(Rendered images with source text)
● ● ● ●

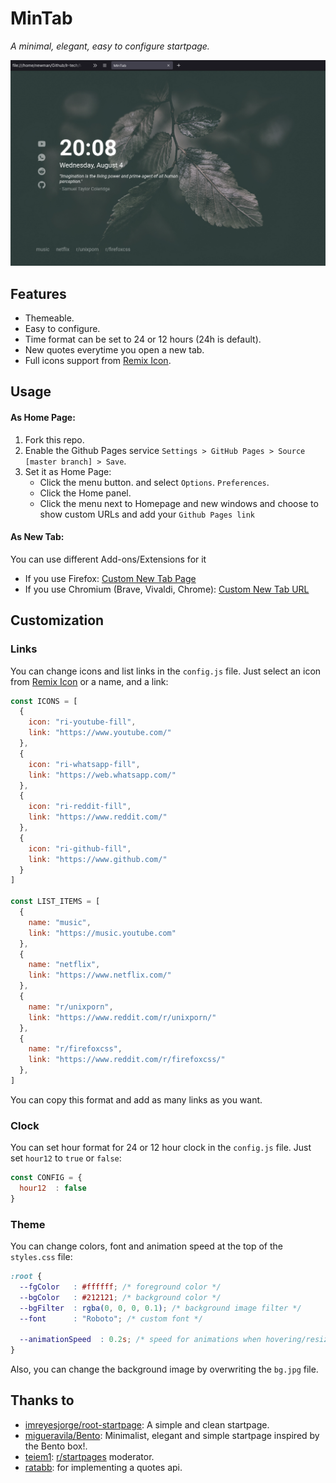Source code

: # MinTab

_A minimal, elegant, easy to configure startpage._

![MinTab screenshot](screenshot.png)


## Features

- Themeable.
- Easy to configure.
- Time format can be set to 24 or 12 hours (24h is default).
- New quotes everytime you open a new tab.
- Full icons support from [Remix Icon](https://remixicon.com/).

## Usage

#### As Home Page:

1. Fork this repo.
2. Enable the Github Pages service `Settings > GitHub Pages > Source [master branch] > Save`.
3. Set it as Home Page:
   - Click the menu button. and select `Options`. `Preferences`.
   - Click the Home panel.
   - Click the menu next to Homepage and new windows and choose to show custom URLs and add your `Github Pages link`

#### As New Tab:

You can use different Add-ons/Extensions for it

- If you use Firefox: [Custom New Tab Page](https://addons.mozilla.org/en-US/firefox/addon/custom-new-tab-page/?src=search)
- If you use Chromium (Brave, Vivaldi, Chrome): [Custom New Tab URL](https://chrome.google.com/webstore/detail/custom-new-tab-url/mmjbdbjnoablegbkcklggeknkfcjkjia)


## Customization

### Links

You can change icons and list links in the `config.js` file. Just select an icon from [Remix Icon](https://remixicon.com/) or a name, and a link: 

```javascript
const ICONS = [
  {
    icon: "ri-youtube-fill",
    link: "https://www.youtube.com/"
  },
  {
    icon: "ri-whatsapp-fill",
    link: "https://web.whatsapp.com/"
  },
  {
    icon: "ri-reddit-fill",
    link: "https://www.reddit.com/"
  },
  {
    icon: "ri-github-fill",
    link: "https://www.github.com/"
  }
]

const LIST_ITEMS = [
  {
    name: "music",
    link: "https://music.youtube.com"
  },
  {
    name: "netflix",
    link: "https://www.netflix.com/"
  },
  {
    name: "r/unixporn",
    link: "https://www.reddit.com/r/unixporn/"
  },
  {
    name: "r/firefoxcss",
    link: "https://www.reddit.com/r/firefoxcss/"
  },
]
```

You can copy this format and add as many links as you want.

### Clock

You can set hour format for 24 or 12 hour clock in the `config.js` file. Just set `hour12` to `true` or `false`:

```javascript
const CONFIG = {
  hour12  : false
}
```


### Theme

You can change colors, font and animation speed at the top of the `styles.css` file:

```css
:root {
  --fgColor   : #ffffff; /* foreground color */
  --bgColor   : #212121; /* background color */
  --bgFilter  : rgba(0, 0, 0, 0.1); /* background image filter */
  --font      : "Roboto"; /* custom font */

  --animationSpeed  : 0.2s; /* speed for animations when hovering/resizing */
}
```

Also, you can change the background image by overwriting the `bg.jpg` file.


## Thanks to

- [imreyesjorge/root-startpage](https://github.com/imreyesjorge/root-startpage): A simple and clean startpage.
- [migueravila/Bento](https://github.com/migueravila/Bento): Minimalist, elegant and simple startpage inspired by the Bento box!.
- [teiem1](https://www.reddit.com/user/Teiem1/): [r/startpages](https://www.reddit.com/r/startpages/) moderator.
- [ratabb](https://github.com/ratabb): for implementing a quotes api.
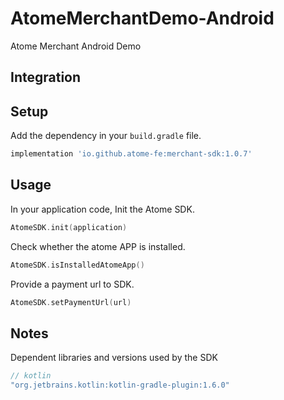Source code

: # AtomeMerchantDemo-Android

Atome Merchant Android Demo 

## Integration

## Setup

Add the dependency in your `build.gradle` file. 

```groovy
implementation 'io.github.atome-fe:merchant-sdk:1.0.7'
```

## Usage

In your application code, Init the Atome SDK.

```kotlin
AtomeSDK.init(application)
```
Check whether the atome APP is installed.

```kotlin
AtomeSDK.isInstalledAtomeApp()
```
Provide a payment url to SDK.

```kotlin
AtomeSDK.setPaymentUrl(url)
```

## Notes

Dependent libraries and versions used by the SDK

```kotlin 
// kotlin
"org.jetbrains.kotlin:kotlin-gradle-plugin:1.6.0"
```
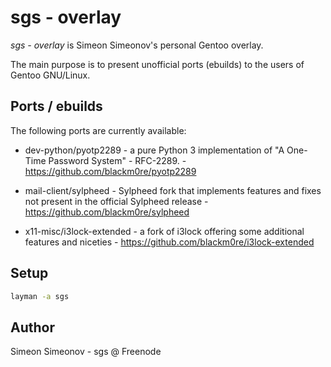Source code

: # sgs - overlay

*sgs - overlay* is Simeon Simeonov's personal Gentoo overlay.

The main purpose is to present unofficial ports (ebuilds) to the users of
Gentoo GNU/Linux.


## Ports / ebuilds

The following ports are currently available:

* dev-python/pyotp2289 - a pure Python 3 implementation of "A One-Time
Password System" - RFC-2289. - https://github.com/blackm0re/pyotp2289

* mail-client/sylpheed - Sylpheed fork that implements features and fixes not
present in the official Sylpheed release - https://github.com/blackm0re/sylpheed

* x11-misc/i3lock-extended - a fork of i3lock offering some additional features
and niceties - https://github.com/blackm0re/i3lock-extended


## Setup

   ```bash
   layman -a sgs
   ```


## Author

Simeon Simeonov - sgs @ Freenode

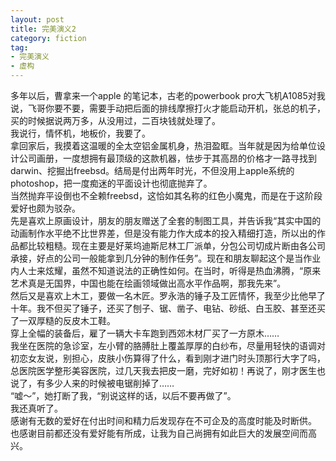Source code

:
 ```yaml
---
layout: post
title: 完美演义2
category: fiction
tag: 
- 完美演义
- 虚构
---
```

多年以后，曹拿来一个apple 的笔记本，古老的powerbook pro大飞机A1085对我说，飞哥你要不要，需要手动把后面的排线摩擦打火才能启动开机，张总的机子，买的时候据说两万多，从没用过，二百块钱就处理了。<br>
我说行，情怀机，地板价，我要了。<br>
拿回家后，我摸着这温暖的全太空铝金属机身，热泪盈眶。当年就是因为给单位设计公司画册，一度想拥有最顶级的这款机器，怯步于其高昂的价格才一路寻找到darwin、挖掘出freebsd。结局是付出两年时光，不但没用上apple系统的photoshop，把一度痴迷的平面设计也彻底抛弃了。<br>
当然抛弃平设倒也不全赖freebsd，这恰如其名称的红色小魔鬼，而是在于这阶段爱好也颇为驳杂。<br>
先是喜欢上原画设计，朋友的朋友赠送了全套的制图工具，并告诉我“其实中国的动画制作水平绝不比世界差，但是没有能力作大成本的投入精细打造，所以出的作品都比较粗糙。现在主要是好莱坞迪斯尼林工厂派单，分包公司切成片断由各公司承接，好点的公司一般能拿到几分钟的制作任务”。现在和朋友聊起这个是当作业内人士来炫耀，虽然不知道说法的正确性如何。在当时，听得是热血沸腾，“原来艺术真是无国界，中国也能在绘画领域做出高水平作品啊，那我先来”。<br>
然后又是喜欢上木工，要做一名木匠。罗永浩的锤子及工匠情怀，我至少比他早了十年。我不但买了锤子，还买了刨子、锯、凿子、电钻、砂纸、白玉胶、甚至还买了一双厚糙的反皮木工鞋。<br>
穿上全幅的装备后，雇了一辆大卡车跑到西郊木材厂买了一方原木……<br>
我坐在医院的急诊室，左小臂的胳膊肚上覆盖厚厚的白纱布，尽量用轻快的语调对初恋女友说，别担心，皮肤小伤算得了什么，看到刚才进门时头顶那行大字了吗，总医院医学整形美容医院，过几天我去把皮一磨，完好如初！再说了，刚才医生也说了，有多少人来的时候被电锯削掉了……<br>
“嘘～”，她打断了我，“别说这样的话，以后不要再做了”。<br>
我还真听了。<br>
感谢有无数的爱好在付出时间和精力后发现存在不可企及的高度时能及时断供。<br>
也感谢目前都还没有爱好能有所成，让我为自己尚拥有如此巨大的发展空间而高兴。<br>
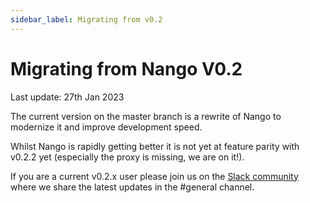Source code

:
 ```yaml
---
sidebar_label: Migrating from v0.2
---
```


# Migrating from Nango V0.2

Last update: 27th Jan 2023

The current version on the master branch is a rewrite of Nango to modernize it and improve development speed.

Whilst Nango is rapidly getting better it is not yet at feature parity with v0.2.2 yet (especially the proxy is missing, we are on it!).

If you are a current v0.2.x user please join us on the [Slack community](https://nango.dev/slack) where we share the latest updates in the #general channel. 
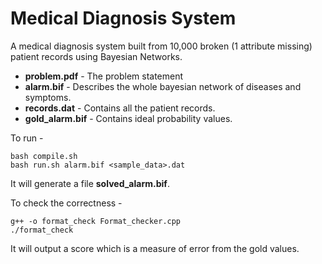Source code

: # Medical Diagnosis System

A medical diagnosis system built from 10,000 broken (1 attribute missing) patient records using Bayesian Networks.

- **problem.pdf** - The problem statement
- **alarm.bif** - Describes the whole bayesian network of diseases and symptoms.
- **records.dat** - Contains all the patient records. 
- **gold_alarm.bif** - Contains ideal probability values.

To run -

```
bash compile.sh
bash run.sh alarm.bif <sample_data>.dat

```

It will generate a file **solved_alarm.bif**. 

To check the correctness - 

```
g++ -o format_check Format_checker.cpp
./format_check
```
It will output a score which is a measure of error from the gold values.

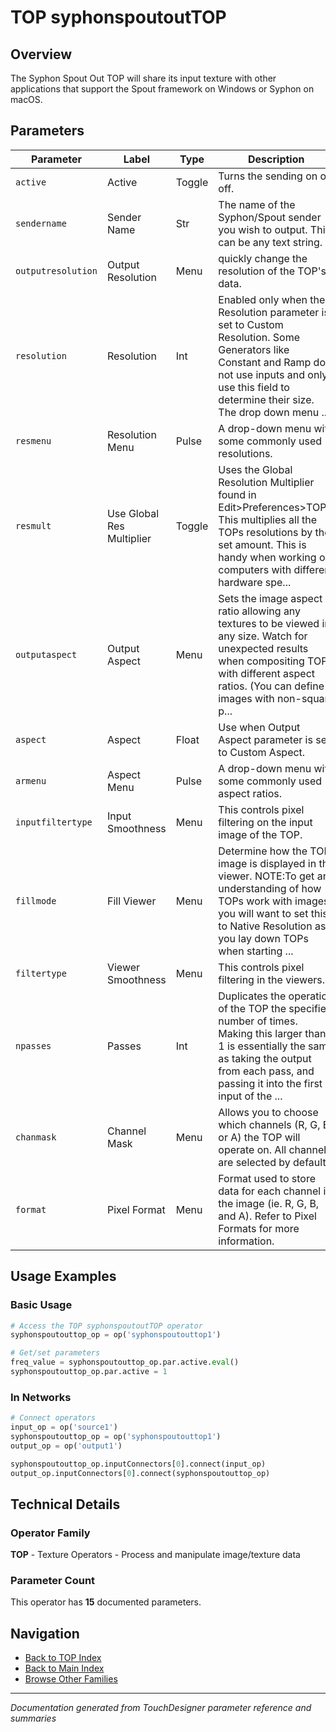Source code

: # TOP syphonspoutoutTOP

## Overview

The Syphon Spout Out TOP will share its input texture with other applications that support the Spout framework on Windows or Syphon on macOS.

## Parameters

| Parameter | Label | Type | Description |
|-----------|-------|------|-------------|
| `active` | Active | Toggle | Turns the sending on or off. |
| `sendername` | Sender Name | Str | The name of the Syphon/Spout sender you wish to output. This can be any text string. |
| `outputresolution` | Output Resolution | Menu | quickly change the resolution of the TOP's data. |
| `resolution` | Resolution | Int | Enabled only when the Resolution parameter is set to Custom Resolution. Some Generators like Constant and Ramp do not use inputs and only use this field to determine their size. The drop down menu ... |
| `resmenu` | Resolution Menu | Pulse | A drop-down menu with some commonly used resolutions. |
| `resmult` | Use Global Res Multiplier | Toggle | Uses the Global Resolution Multiplier found in Edit>Preferences>TOPs. This multiplies all the TOPs resolutions by the set amount. This is handy when working on computers with different hardware spe... |
| `outputaspect` | Output Aspect | Menu | Sets the image aspect ratio allowing any textures to be viewed in any size. Watch for unexpected results when compositing TOPs with different aspect ratios. (You can define images with non-square p... |
| `aspect` | Aspect | Float | Use when Output Aspect parameter is set to Custom Aspect. |
| `armenu` | Aspect Menu | Pulse | A drop-down menu with some commonly used aspect ratios. |
| `inputfiltertype` | Input Smoothness | Menu | This controls pixel filtering on the input image of the TOP. |
| `fillmode` | Fill Viewer | Menu | Determine how the TOP image is displayed in the viewer. NOTE:To get an understanding of how TOPs work with images, you will want to set this to Native Resolution as you lay down TOPs when starting ... |
| `filtertype` | Viewer Smoothness | Menu | This controls pixel filtering in the viewers. |
| `npasses` | Passes | Int | Duplicates the operation of the TOP the specified number of times. Making this larger than 1 is essentially the same as taking the output from each pass, and passing it into the first input of the ... |
| `chanmask` | Channel Mask | Menu | Allows you to choose which channels (R, G, B, or A) the TOP will operate on. All channels are selected by default. |
| `format` | Pixel Format | Menu | Format used to store data for each channel in the image (ie. R, G, B, and A). Refer to Pixel Formats for more information. |

## Usage Examples

### Basic Usage

```python
# Access the TOP syphonspoutoutTOP operator
syphonspoutouttop_op = op('syphonspoutouttop1')

# Get/set parameters
freq_value = syphonspoutouttop_op.par.active.eval()
syphonspoutouttop_op.par.active = 1
```

### In Networks

```python
# Connect operators
input_op = op('source1')
syphonspoutouttop_op = op('syphonspoutouttop1')
output_op = op('output1')

syphonspoutouttop_op.inputConnectors[0].connect(input_op)
output_op.inputConnectors[0].connect(syphonspoutouttop_op)
```

## Technical Details

### Operator Family

**TOP** - Texture Operators - Process and manipulate image/texture data

### Parameter Count

This operator has **15** documented parameters.

## Navigation

- [Back to TOP Index](../TOP/TOP_INDEX.md)
- [Back to Main Index](../OPERATORS_INDEX.md)
- [Browse Other Families](../OPERATORS_INDEX.md#quick-navigation)

---
*Documentation generated from TouchDesigner parameter reference and summaries*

● ● ● ●

- **EXERCISE PROMPT**: Copy exactly, without pictures, the lines above from the one with "当然抛弃平设倒也不全赖fre" down to the one with "Last update: 27th Jan 2023", inclusive.

- **RESPONSE AREA**:
当然抛弃平设倒也不全赖freebsd，这恰如其名称的红色小魔鬼，而是在于这阶段爱好也颇为驳杂。<br>
先是喜欢上原画设计，朋友的朋友赠送了全套的制图工具，并告诉我“其实中国的动画制作水平绝不比世界差，但是没有能力作大成本的投入精细打造，所以出的作品都比较粗糙。现在主要是好莱坞迪斯尼林工厂派单，分包公司切成片断由各公司承接，好点的公司一般能拿到几分钟的制作任务”。现在和朋友聊起这个是当作业内人士来炫耀，虽然不知道说法的正确性如何。在当时，听得是热血沸腾，“原来艺术真是无国界，中国也能在绘画领域做出高水平作品啊，那我先来”。<br>
然后又是喜欢上木工，要做一名木匠。罗永浩的锤子及工匠情怀，我至少比他早了十年。我不但买了锤子，还买了刨子、锯、凿子、电钻、砂纸、白玉胶、甚至还买了一双厚糙的反皮木工鞋。<br>
穿上全幅的装备后，雇了一辆大卡车跑到西郊木材厂买了一方原木……<br>
我坐在医院的急诊室，左小臂的胳膊肚上覆盖厚厚的白纱布，尽量用轻快的语调对初恋女友说，别担心，皮肤小伤算得了什么，看到刚才进门时头顶那行大字了吗，总医院医学整形美容医院，过几天我去把皮一磨，完好如初！再说了，刚才医生也说了，有多少人来的时候被电锯削掉了……<br>
“嘘～”，她打断了我，“别说这样的话，以后不要再做了”。<br>
我还真听了。<br>
感谢有无数的爱好在付出时间和精力后发现存在不可企及的高度时能及时断供。<br>
也感谢目前都还没有爱好能有所成，让我为自己尚拥有如此巨大的发展空间而高兴。<br>
Source code

:
 ```yaml
---
sidebar_label: Migrating from v0.2
---
```


# Migrating from Nango V0.2

Last update: 27th Jan 2023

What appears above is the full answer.